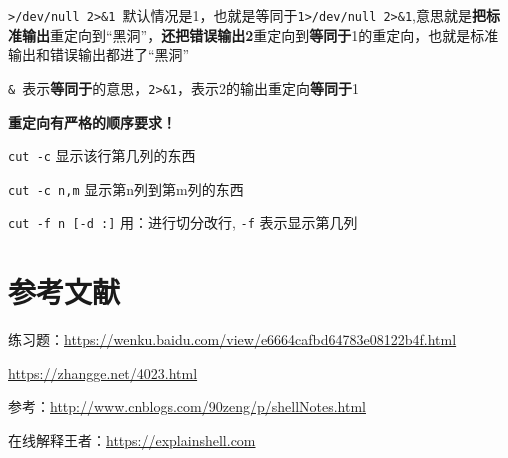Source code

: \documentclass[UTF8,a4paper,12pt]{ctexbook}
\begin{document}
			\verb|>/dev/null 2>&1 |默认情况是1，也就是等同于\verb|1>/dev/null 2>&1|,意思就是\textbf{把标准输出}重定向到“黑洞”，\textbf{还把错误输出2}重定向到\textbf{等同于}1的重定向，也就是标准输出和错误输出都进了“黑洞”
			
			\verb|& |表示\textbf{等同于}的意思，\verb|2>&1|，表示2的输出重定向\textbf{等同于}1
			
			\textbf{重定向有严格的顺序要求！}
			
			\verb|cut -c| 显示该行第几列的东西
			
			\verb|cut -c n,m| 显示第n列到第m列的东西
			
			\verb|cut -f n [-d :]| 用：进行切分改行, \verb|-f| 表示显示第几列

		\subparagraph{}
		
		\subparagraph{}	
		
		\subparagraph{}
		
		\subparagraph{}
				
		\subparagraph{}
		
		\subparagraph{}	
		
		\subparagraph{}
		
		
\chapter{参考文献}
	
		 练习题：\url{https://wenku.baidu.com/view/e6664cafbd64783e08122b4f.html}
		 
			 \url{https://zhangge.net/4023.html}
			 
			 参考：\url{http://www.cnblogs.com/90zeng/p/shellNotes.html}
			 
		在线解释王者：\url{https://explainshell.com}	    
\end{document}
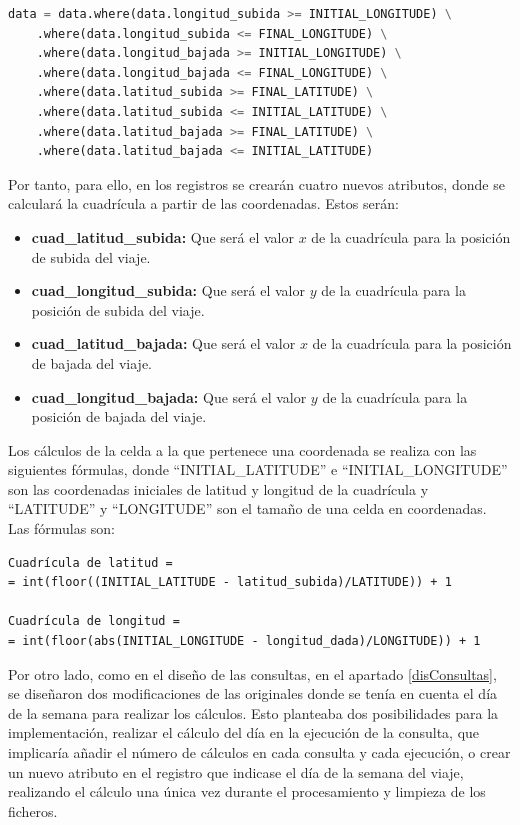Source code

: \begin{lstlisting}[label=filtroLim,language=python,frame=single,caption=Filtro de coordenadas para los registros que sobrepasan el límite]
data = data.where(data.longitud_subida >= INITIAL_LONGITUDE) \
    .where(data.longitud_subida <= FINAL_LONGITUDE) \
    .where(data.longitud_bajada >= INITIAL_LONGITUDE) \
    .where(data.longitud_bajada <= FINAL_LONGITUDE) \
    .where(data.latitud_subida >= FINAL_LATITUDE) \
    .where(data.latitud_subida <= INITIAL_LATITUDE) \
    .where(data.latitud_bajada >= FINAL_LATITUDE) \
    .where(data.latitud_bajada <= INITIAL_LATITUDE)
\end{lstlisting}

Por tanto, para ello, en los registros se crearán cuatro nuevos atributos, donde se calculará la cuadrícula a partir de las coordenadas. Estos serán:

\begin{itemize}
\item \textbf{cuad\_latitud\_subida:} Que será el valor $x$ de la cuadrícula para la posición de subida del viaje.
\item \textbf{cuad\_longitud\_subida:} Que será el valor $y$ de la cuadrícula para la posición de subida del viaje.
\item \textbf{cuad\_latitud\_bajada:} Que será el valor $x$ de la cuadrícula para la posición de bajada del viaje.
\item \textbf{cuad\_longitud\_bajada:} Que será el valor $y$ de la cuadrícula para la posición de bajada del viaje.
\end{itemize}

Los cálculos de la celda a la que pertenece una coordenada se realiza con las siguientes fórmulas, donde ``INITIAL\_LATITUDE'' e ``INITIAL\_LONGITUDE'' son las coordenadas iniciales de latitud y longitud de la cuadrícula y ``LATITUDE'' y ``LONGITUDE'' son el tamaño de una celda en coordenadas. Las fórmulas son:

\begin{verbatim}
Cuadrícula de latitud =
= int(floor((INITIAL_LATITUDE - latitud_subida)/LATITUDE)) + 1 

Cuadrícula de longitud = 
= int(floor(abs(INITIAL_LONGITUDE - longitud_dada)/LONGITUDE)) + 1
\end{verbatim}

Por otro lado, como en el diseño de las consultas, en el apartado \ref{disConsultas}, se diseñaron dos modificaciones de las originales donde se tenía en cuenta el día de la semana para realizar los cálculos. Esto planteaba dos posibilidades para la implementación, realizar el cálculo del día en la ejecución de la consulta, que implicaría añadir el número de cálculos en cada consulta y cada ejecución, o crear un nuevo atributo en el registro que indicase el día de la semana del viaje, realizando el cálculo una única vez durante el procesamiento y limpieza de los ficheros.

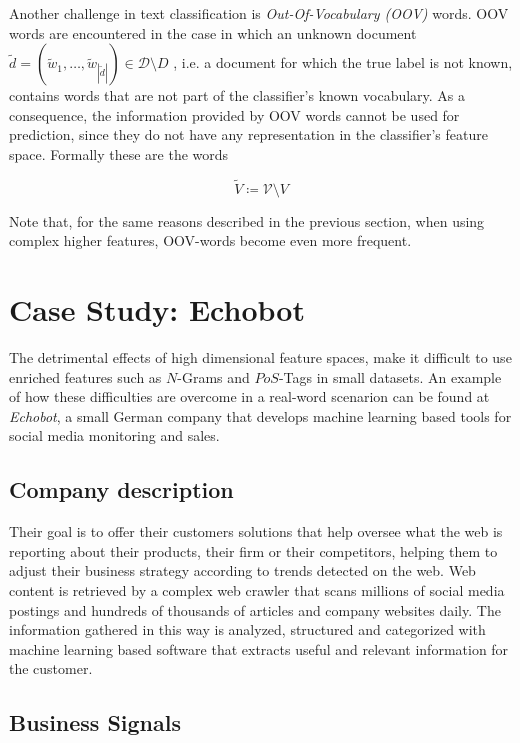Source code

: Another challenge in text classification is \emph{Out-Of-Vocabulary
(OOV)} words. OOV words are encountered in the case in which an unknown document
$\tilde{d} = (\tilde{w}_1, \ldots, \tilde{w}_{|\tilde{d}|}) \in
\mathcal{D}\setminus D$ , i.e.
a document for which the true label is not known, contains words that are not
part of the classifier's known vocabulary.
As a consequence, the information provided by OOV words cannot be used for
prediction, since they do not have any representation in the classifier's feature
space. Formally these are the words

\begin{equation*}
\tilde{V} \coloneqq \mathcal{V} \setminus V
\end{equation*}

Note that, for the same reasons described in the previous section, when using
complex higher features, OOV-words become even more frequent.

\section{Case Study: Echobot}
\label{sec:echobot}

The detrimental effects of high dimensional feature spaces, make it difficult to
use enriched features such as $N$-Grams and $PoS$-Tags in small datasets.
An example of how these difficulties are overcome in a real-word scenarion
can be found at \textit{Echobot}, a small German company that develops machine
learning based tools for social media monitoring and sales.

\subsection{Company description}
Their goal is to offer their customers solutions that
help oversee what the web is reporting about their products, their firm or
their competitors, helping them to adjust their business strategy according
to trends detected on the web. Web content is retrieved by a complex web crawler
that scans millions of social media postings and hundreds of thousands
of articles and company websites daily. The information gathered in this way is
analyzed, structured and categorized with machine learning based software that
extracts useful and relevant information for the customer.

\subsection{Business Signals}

***

Requirement:
Locate all lines in the listing above with the word "media". Copy them.

Problem solution:
learning based tools for social media monitoring and sales.
that scans millions of social media postings and hundreds of thousands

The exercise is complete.